Lentamente, llevo mis manos al rostro y desabrocho la correa de cuero desgastada. Retiro la máscara. No es una careta elegante; es una simple cubierta de tela oscura y pesada, diseñada para absorber el sudor y, lo más importante, la identidad. Nadie puede relacionar el rostro manchado de sangre y furia con el nombre que está grabado en los edificios más lujosos del mundo.
Nadie debe saber.
Christopher Jones es sinónimo de precisión, de exclusividad, de arte. Mi nombre es la fundación de un imperio multimillonario. Mi reputación es una obra de ingeniería social: intocable, perfecta, inmaculada. Esta violencia, esta necesidad de destrucción en la arena, es la válvula que me permite mantener esa fachada. Si la élite descubriera que su perfumista de culto se rebaja a golpear a otros hombres hasta casi la muerte en un pozo de asfalto sucio, toda mi arquitectura se vendría abajo.

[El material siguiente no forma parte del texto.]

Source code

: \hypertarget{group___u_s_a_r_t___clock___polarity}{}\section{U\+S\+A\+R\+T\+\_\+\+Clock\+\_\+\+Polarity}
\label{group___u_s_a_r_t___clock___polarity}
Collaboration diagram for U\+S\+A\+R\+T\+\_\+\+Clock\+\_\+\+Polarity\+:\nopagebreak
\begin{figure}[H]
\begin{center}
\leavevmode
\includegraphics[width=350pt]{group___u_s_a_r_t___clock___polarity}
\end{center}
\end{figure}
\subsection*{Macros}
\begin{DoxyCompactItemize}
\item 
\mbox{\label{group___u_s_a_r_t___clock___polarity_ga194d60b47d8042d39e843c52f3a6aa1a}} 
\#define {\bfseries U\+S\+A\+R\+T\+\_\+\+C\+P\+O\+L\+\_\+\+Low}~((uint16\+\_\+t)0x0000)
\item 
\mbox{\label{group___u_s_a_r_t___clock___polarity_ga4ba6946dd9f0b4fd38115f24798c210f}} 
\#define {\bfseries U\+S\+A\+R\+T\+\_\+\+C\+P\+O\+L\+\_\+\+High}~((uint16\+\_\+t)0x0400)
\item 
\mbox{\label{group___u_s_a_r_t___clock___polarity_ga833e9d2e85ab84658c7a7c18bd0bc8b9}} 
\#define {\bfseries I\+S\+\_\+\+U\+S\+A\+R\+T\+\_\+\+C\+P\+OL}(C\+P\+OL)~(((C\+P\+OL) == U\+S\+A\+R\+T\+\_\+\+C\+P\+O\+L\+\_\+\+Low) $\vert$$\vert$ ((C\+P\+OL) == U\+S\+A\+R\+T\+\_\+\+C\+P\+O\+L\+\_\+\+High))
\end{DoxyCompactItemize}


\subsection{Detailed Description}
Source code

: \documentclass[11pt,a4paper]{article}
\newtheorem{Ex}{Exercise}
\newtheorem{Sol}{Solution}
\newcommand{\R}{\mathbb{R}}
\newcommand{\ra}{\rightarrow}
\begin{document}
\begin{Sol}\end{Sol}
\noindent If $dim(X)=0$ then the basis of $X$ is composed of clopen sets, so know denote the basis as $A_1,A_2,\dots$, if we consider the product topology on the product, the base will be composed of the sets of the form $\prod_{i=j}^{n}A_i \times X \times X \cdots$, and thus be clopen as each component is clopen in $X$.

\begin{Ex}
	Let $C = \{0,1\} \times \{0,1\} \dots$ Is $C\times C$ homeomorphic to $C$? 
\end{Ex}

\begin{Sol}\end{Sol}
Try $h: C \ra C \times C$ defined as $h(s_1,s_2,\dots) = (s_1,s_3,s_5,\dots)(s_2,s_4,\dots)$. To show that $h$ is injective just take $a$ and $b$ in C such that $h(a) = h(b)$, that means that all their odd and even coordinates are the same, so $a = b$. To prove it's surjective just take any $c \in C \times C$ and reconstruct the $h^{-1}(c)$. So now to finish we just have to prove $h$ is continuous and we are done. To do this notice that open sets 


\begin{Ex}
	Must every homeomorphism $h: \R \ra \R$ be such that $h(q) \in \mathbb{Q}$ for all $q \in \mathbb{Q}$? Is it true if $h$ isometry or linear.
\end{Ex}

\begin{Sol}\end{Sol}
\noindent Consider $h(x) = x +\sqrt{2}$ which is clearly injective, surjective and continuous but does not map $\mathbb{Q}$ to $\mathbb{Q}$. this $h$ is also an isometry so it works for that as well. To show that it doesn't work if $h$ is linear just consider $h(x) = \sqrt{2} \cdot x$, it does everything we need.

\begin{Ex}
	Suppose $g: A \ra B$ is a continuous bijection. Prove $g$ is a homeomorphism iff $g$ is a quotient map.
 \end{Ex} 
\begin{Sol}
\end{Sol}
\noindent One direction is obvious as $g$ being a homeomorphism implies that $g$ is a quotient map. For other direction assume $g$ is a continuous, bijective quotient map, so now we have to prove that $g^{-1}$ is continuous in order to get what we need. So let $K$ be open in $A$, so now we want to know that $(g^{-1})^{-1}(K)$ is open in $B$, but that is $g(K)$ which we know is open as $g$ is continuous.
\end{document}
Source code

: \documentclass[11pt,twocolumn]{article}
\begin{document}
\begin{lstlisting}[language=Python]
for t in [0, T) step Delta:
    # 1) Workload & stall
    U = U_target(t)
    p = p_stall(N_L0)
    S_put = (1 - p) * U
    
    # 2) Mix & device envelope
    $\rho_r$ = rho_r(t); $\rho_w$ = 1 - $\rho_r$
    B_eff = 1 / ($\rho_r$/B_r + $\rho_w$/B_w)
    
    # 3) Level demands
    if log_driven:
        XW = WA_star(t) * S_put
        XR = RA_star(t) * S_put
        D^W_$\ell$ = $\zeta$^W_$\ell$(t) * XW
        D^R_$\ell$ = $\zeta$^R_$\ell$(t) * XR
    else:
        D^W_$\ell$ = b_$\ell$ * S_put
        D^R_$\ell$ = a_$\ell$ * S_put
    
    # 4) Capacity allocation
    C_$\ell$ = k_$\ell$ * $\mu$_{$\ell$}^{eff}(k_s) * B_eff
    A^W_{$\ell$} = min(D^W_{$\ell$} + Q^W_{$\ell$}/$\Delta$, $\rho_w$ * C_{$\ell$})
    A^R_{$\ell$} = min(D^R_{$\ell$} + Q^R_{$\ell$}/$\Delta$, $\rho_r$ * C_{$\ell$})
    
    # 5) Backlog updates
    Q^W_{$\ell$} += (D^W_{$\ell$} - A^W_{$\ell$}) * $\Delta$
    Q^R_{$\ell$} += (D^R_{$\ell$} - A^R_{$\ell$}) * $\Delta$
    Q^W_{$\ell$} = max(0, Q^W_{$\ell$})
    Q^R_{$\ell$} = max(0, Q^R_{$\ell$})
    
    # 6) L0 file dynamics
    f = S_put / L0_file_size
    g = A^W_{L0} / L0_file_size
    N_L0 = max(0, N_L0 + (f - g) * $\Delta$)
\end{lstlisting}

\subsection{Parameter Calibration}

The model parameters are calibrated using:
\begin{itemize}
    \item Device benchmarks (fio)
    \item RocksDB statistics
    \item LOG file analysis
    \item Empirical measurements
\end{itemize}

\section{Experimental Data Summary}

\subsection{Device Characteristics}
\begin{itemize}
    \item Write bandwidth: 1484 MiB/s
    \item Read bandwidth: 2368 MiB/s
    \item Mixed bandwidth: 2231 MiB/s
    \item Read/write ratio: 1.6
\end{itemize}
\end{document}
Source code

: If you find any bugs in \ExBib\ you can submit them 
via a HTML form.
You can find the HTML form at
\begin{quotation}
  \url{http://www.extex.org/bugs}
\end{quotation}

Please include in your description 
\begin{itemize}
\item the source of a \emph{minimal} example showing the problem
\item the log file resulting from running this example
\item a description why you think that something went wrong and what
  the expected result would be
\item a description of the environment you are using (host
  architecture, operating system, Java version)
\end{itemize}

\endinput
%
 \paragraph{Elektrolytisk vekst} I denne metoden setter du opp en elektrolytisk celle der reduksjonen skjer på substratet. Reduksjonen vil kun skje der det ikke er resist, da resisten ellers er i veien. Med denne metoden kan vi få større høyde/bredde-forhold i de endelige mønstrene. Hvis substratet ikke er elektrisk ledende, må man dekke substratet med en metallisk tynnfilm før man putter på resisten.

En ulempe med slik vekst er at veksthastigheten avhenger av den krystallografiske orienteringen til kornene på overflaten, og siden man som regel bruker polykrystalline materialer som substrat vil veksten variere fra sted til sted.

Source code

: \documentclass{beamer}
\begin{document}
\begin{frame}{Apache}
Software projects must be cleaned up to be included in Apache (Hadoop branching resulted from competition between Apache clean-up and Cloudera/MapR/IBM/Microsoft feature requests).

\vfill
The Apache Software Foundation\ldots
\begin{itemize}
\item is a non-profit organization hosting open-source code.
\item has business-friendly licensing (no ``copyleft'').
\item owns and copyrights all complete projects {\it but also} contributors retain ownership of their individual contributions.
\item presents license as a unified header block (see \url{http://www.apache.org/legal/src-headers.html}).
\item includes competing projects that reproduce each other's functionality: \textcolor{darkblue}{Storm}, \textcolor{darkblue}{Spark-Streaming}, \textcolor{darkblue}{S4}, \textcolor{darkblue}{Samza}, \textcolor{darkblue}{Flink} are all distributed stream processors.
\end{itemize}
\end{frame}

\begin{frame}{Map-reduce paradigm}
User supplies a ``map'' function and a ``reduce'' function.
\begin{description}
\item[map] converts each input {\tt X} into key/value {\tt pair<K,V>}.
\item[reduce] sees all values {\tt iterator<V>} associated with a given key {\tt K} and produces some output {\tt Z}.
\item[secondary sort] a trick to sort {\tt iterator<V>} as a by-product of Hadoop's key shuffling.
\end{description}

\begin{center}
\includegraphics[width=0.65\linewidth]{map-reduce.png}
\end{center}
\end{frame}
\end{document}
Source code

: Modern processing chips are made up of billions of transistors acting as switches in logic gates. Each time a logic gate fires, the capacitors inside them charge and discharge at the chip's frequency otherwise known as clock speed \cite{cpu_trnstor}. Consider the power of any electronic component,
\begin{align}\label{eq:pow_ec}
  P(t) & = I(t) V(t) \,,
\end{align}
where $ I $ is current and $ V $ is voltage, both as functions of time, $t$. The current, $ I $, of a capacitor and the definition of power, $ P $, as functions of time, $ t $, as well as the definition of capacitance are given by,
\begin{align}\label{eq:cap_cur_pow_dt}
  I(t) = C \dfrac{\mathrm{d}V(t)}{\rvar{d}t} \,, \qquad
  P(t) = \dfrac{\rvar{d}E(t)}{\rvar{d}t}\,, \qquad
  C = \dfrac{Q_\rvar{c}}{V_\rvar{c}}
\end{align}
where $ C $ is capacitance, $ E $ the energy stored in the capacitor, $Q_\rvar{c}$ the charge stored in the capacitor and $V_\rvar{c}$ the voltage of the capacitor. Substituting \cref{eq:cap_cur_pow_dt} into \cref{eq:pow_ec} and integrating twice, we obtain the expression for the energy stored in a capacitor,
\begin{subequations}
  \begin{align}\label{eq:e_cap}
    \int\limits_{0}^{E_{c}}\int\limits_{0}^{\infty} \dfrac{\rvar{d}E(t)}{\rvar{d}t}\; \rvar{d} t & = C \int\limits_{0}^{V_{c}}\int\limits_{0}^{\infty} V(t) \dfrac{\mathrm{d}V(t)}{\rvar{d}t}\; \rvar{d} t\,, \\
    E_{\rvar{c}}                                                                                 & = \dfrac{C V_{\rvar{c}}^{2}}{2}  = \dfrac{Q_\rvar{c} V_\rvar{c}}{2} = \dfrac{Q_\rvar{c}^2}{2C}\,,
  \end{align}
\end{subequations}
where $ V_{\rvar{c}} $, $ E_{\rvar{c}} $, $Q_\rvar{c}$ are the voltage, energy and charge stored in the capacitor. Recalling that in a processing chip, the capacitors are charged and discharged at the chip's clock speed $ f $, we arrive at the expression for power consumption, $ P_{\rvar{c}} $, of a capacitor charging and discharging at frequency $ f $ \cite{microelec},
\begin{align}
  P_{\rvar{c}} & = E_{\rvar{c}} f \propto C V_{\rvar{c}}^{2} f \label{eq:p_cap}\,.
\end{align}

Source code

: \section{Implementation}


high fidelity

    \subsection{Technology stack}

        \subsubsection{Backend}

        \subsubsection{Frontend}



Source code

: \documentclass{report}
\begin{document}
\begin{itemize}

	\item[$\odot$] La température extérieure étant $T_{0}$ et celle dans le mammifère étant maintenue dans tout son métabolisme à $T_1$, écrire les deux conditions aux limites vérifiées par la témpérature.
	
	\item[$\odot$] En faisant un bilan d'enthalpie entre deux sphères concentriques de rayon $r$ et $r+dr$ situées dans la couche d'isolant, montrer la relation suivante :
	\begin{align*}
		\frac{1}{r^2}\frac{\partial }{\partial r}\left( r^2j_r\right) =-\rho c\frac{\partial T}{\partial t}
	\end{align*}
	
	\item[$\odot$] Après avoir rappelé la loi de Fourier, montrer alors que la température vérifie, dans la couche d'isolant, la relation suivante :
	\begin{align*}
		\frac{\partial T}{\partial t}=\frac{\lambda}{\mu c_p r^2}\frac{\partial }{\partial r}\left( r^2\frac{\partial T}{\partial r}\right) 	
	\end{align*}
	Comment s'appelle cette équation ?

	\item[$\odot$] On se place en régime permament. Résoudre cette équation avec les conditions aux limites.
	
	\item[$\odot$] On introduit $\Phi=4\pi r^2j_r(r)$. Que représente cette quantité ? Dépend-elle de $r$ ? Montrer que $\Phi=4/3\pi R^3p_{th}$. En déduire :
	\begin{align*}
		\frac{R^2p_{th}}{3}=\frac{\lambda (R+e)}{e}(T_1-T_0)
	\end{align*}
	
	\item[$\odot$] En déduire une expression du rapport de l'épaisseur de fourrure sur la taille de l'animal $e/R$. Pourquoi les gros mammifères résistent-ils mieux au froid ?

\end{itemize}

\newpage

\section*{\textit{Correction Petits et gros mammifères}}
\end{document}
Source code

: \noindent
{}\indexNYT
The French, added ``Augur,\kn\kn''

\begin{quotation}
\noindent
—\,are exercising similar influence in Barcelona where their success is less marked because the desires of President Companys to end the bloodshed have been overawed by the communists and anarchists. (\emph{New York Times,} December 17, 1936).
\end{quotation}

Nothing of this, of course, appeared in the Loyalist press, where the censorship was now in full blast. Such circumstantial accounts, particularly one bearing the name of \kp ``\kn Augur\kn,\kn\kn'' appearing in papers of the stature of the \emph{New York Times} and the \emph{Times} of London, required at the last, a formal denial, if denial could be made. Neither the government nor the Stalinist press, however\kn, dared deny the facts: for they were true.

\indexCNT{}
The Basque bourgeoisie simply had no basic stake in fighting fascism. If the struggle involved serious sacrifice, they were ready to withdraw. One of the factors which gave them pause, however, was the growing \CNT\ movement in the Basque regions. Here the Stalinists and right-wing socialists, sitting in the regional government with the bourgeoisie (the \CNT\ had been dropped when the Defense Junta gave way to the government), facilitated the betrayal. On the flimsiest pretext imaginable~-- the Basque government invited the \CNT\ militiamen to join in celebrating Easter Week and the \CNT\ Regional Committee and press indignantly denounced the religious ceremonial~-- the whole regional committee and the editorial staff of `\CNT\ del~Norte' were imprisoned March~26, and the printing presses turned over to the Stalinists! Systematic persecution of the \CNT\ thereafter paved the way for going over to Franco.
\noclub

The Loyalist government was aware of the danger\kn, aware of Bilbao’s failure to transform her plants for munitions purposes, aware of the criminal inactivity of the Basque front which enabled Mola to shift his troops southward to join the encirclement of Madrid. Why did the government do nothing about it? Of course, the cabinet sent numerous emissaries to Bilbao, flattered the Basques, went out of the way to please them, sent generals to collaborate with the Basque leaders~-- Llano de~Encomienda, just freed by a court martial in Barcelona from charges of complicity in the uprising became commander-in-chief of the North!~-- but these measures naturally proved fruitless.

Desecho la máscara en un contenedor metálico y me miro en el reflejo oscuro de la ventana del coche. Mi mandíbula sigue tensa, mis ojos son pura brasa, pero el resto de mi rostro ya comienza a adoptar la frialdad distante del empresario.
Respiro hondo, inhalando el aire de la noche, limpiando el hedor a sangre y adrenalina. Debo volver a ser el maestro del aroma. Debo volver a ser Jones.